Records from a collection
_ _ _
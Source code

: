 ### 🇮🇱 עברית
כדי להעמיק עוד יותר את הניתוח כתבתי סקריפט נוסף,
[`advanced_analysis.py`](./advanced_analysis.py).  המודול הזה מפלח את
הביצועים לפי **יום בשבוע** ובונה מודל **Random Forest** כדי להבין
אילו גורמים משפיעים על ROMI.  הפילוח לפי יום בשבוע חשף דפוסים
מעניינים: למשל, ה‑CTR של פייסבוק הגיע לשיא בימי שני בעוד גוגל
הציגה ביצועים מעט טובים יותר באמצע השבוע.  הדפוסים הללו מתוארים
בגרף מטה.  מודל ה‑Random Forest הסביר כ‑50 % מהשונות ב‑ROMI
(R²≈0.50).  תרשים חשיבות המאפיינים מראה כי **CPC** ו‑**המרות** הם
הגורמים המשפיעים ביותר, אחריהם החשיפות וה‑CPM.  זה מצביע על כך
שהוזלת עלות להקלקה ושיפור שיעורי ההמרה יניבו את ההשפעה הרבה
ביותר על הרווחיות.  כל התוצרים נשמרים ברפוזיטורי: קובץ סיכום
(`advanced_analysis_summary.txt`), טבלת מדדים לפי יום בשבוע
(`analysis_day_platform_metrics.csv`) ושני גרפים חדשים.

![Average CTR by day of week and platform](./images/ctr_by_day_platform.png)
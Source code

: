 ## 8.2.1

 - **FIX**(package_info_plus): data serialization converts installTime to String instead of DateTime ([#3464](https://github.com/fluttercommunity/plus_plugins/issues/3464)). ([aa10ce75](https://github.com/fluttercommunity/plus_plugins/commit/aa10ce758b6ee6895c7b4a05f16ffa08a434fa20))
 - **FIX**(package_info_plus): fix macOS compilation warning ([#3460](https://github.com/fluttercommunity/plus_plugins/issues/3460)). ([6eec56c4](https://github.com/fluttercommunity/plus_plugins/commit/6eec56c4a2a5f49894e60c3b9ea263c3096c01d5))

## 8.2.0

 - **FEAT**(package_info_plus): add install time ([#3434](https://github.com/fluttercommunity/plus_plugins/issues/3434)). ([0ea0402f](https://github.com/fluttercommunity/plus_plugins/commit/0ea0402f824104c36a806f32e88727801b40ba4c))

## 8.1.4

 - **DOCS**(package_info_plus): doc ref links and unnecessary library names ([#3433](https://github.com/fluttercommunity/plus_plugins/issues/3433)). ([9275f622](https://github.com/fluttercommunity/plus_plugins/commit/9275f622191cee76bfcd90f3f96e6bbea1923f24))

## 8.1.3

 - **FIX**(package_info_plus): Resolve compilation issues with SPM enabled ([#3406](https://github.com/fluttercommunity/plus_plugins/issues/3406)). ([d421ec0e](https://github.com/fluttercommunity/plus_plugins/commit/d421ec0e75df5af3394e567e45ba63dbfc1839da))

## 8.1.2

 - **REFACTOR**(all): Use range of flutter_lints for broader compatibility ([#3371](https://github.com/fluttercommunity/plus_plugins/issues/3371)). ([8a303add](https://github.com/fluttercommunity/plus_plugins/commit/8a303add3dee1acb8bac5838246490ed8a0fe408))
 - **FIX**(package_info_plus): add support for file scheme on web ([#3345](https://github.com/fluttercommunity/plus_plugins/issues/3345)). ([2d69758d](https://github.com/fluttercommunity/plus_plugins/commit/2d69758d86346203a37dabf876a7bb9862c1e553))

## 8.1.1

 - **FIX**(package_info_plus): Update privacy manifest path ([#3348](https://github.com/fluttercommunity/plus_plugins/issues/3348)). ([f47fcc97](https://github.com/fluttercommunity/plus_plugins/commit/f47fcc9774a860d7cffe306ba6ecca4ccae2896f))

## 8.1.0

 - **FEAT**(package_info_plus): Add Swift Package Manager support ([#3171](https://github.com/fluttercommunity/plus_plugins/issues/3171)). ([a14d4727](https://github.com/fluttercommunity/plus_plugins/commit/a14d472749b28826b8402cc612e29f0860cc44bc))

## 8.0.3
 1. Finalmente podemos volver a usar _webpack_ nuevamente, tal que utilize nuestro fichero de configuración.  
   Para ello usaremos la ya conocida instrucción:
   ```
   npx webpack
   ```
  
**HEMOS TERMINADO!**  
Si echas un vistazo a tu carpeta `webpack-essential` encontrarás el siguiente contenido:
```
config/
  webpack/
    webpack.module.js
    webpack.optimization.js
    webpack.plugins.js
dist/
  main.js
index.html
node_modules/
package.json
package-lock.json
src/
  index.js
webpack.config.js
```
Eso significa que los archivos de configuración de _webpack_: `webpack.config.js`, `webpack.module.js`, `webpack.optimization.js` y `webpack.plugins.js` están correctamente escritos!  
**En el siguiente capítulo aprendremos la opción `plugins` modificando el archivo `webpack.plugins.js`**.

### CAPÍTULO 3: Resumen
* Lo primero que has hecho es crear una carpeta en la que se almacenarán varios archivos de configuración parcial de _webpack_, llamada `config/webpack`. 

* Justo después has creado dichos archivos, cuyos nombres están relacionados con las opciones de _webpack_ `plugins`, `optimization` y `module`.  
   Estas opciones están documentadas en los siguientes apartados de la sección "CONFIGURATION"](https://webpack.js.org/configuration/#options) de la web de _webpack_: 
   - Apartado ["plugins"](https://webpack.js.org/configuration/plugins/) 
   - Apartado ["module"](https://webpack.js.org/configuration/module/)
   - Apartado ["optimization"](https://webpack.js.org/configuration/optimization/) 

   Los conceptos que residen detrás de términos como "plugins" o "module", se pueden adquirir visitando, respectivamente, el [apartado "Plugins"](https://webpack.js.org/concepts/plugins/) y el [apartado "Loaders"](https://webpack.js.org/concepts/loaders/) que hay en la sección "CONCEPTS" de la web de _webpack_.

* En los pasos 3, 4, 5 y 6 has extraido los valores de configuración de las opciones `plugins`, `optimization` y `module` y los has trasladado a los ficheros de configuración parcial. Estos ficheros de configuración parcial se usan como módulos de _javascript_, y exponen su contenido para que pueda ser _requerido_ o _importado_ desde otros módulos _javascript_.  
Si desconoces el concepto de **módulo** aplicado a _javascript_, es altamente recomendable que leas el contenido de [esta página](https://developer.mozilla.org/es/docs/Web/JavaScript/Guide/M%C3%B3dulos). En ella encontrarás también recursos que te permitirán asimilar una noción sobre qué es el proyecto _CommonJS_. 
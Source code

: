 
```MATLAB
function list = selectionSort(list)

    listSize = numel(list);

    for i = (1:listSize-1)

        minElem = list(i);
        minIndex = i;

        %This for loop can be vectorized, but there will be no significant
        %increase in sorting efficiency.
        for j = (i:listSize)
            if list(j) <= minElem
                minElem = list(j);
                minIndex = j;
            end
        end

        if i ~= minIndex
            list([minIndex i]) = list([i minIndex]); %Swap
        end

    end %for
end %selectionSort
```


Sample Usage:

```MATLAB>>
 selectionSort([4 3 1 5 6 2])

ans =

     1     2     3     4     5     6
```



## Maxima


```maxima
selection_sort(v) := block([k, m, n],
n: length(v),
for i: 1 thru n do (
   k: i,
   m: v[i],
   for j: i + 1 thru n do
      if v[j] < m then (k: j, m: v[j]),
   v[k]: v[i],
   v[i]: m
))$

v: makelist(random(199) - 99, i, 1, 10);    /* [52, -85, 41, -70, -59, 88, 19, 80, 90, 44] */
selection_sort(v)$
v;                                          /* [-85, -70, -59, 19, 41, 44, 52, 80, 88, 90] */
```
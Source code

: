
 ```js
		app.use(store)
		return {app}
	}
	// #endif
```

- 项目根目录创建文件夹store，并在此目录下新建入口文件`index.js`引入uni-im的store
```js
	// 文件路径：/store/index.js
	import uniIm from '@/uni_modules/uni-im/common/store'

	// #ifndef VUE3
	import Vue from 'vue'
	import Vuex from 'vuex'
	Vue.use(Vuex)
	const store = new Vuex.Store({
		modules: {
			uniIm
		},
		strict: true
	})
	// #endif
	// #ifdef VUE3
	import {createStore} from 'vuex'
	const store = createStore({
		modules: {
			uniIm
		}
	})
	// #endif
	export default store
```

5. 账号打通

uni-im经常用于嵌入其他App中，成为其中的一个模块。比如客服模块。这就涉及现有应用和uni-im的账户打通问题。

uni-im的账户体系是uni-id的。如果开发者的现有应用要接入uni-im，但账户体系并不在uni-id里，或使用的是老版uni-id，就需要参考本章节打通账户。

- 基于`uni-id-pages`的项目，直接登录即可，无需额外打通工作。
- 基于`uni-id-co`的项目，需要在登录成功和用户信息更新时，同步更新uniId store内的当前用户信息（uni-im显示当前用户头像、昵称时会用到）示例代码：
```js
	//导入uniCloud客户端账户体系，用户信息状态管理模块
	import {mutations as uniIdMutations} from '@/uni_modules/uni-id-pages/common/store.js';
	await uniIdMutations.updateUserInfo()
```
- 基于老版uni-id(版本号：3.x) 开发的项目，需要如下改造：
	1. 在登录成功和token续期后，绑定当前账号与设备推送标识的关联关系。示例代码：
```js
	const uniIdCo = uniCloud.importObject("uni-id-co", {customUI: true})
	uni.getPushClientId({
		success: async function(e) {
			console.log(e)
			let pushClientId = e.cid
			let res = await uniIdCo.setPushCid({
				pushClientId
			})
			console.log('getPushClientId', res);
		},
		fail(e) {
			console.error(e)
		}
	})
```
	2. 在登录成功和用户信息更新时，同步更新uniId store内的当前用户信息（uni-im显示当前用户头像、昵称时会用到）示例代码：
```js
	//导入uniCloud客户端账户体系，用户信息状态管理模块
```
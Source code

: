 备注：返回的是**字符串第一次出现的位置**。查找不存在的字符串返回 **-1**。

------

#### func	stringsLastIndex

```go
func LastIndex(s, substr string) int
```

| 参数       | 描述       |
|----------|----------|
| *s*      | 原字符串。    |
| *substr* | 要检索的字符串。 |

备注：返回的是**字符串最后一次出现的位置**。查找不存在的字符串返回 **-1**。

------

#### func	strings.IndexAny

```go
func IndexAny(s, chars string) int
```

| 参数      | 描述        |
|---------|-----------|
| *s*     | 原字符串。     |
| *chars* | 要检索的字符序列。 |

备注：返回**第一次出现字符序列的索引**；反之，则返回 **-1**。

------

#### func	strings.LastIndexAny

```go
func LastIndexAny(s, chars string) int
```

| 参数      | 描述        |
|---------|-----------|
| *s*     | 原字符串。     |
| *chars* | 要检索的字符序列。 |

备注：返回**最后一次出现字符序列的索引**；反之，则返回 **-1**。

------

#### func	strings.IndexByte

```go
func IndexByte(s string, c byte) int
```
_ _ _
WHAT IS EXPECTED: Repeat the entries verbatim through the line with "הציגה ביצועים מעט".

RESULT OF THE TASK:
Source code

: ### 🇮🇱 עברית
כדי להעמיק עוד יותר את הניתוח כתבתי סקריפט נוסף,
[`advanced_analysis.py`](./advanced_analysis.py).  המודול הזה מפלח את
הביצועים לפי **יום בשבוע** ובונה מודל **Random Forest** כדי להבין
אילו גורמים משפיעים על ROMI.  הפילוח לפי יום בשבוע חשף דפוסים
מעניינים: למשל, ה‑CTR של פייסבוק הגיע לשיא בימי שני בעוד גוגל
הציגה ביצועים מעט טובים יותר באמצע השבוע.  הדפוסים הללו מתוארים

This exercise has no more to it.